Walking through how to deal with integrating new source system or other major new work:
o a long process
o ingest looks at business use/scope/need
o goes onto a long list of things that the requestors want, generally 'yesterday'
Analysis / engineering that goes into something that reaches the top of the list:
o first analysis, SMEs
o data analysis, metadata layer, Oracle BI - "RPD" - semantic layer. maps between db and what end user will see in the report -- hides the db layer / field names / star schema joins / etc. from end-user, who is generally not a database person, doesn't know anything about joins
o business process / definition / governance are the 'real' problems, hardest to solve. things users argue about, generate distrust of db -- lots of "my way is the right way"
o the "headcount" example -- in a university where many people hold multiple jobs (e.g., Chancellor and Prof. of History), how are they counted in reports that want to count a person only once? (after the meeting addition from Steve: the definition of how "primary appointment" among multiple jobs held is defined from original rollout of HR-BAIRS; this definition is still in use, or something close to it, as far as SJM knows)
Mark: typically not a lot of published history or rational about why decisions are made -- there are definitions, but not so much the rationales -- wiki and JIRA is where that stuff might be surfaced
Dav: there's deep and careful thought that goes into these definitions, how to answer questions correctly. It would be helpful for people to be able to access that: why is this the correct definition/answer.
Patrick: Consider difference of high end tools used by EDW team vs. open-source ETL tools? Open-source worked for CollectionSpace, but what does Mark know about comparisons between.
Mark: Familiar with Informatica, DataStage (IBM), Talend. Haven't worked with/looked at open-source. In contexts I've worked, need is to run every night, need bulletproof tools and processes.
Patrick: Our development (e.g., of CollectionSpace) predicated on funder requirement that what we use be open-source. So tools with high license cost were immediately off the table. This becomes an issue too when sharing across campuses in research contexts come into play.
Mark: Worth noting that Informatica in use at multiple campuses, including multiple UCs.
Patrick: Question of loading data produced by technical teams to EDW specs, modeled by folks other than the EDW team -- streamlined w/o a lot of the analysis workflow that comes into play for administrative data sets.?

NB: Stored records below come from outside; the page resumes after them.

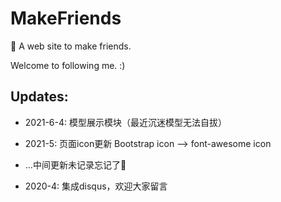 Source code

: # MakeFriends
👥 A web site to make friends.

Welcome to following me. :)

## Updates:

* 2021-6-4: 模型展示模块（最近沉迷模型无法自拔）

* 2021-5: 页面icon更新 Bootstrap icon --> font-awesome icon

* ...中间更新未记录忘记了🤣

* 2020-4: 集成disqus，欢迎大家留言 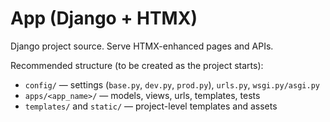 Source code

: # App (Django + HTMX)

Django project source. Serve HTMX-enhanced pages and APIs.

Recommended structure (to be created as the project starts):
- `config/` — settings (`base.py`, `dev.py`, `prod.py`), `urls.py`, `wsgi.py/asgi.py`
- `apps/<app_name>/` — models, views, urls, templates, tests
- `templates/` and `static/` — project-level templates and assets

Neil: RAC wanted to do this too. Didn't make it into EDW queue at a high enough level, so we're looking elsewhere.
Mark: Good news is that we're currently wrapping up a number of projects. Can start conversations soon. We know that Tableau is in use across the campus.
Neil: RAC does a lot of reporting, maybe that's why Mark and team aren't hearing about it: requests come to RAC not EDW.
David: Is it realistic to add other front ends to the EDW?
Mark: Definitely an option. OBIE great for standard reports. Tableau better / faster for ad hoc.
Ken: Tableau is faster because it engages people on a different level. There's a desktop product that you can build a scaled down version of a report on a portion of data; then you can scale up to the complete data set and publication to world.
Patrick: Possible to decompose EDW services, to offer pieces of expertise that are not full-service, one-stop-shop?
Mark: Possible, sure. Reporting on ODS, APIs drawing from ODS is where this is happening. (ODS = Operational Data Store)
Ken: Tableau can't sit atop APIs, unfortunately. And what you don't get when using a tool that does not integrate well with EDW or APIs is benefit of all the work done defining metadata, work that can't easily be pulled into Tableau.
Patrick: So you get benefit of full stack if you use the full stack. That's not necessarily a bad thing.
Discussion of why put research into a campus EDW at all, as opposed to national repository infrastructures maintained by domain-specific organizations ...
o e.g., is there an onramping role for campus infrastructure ...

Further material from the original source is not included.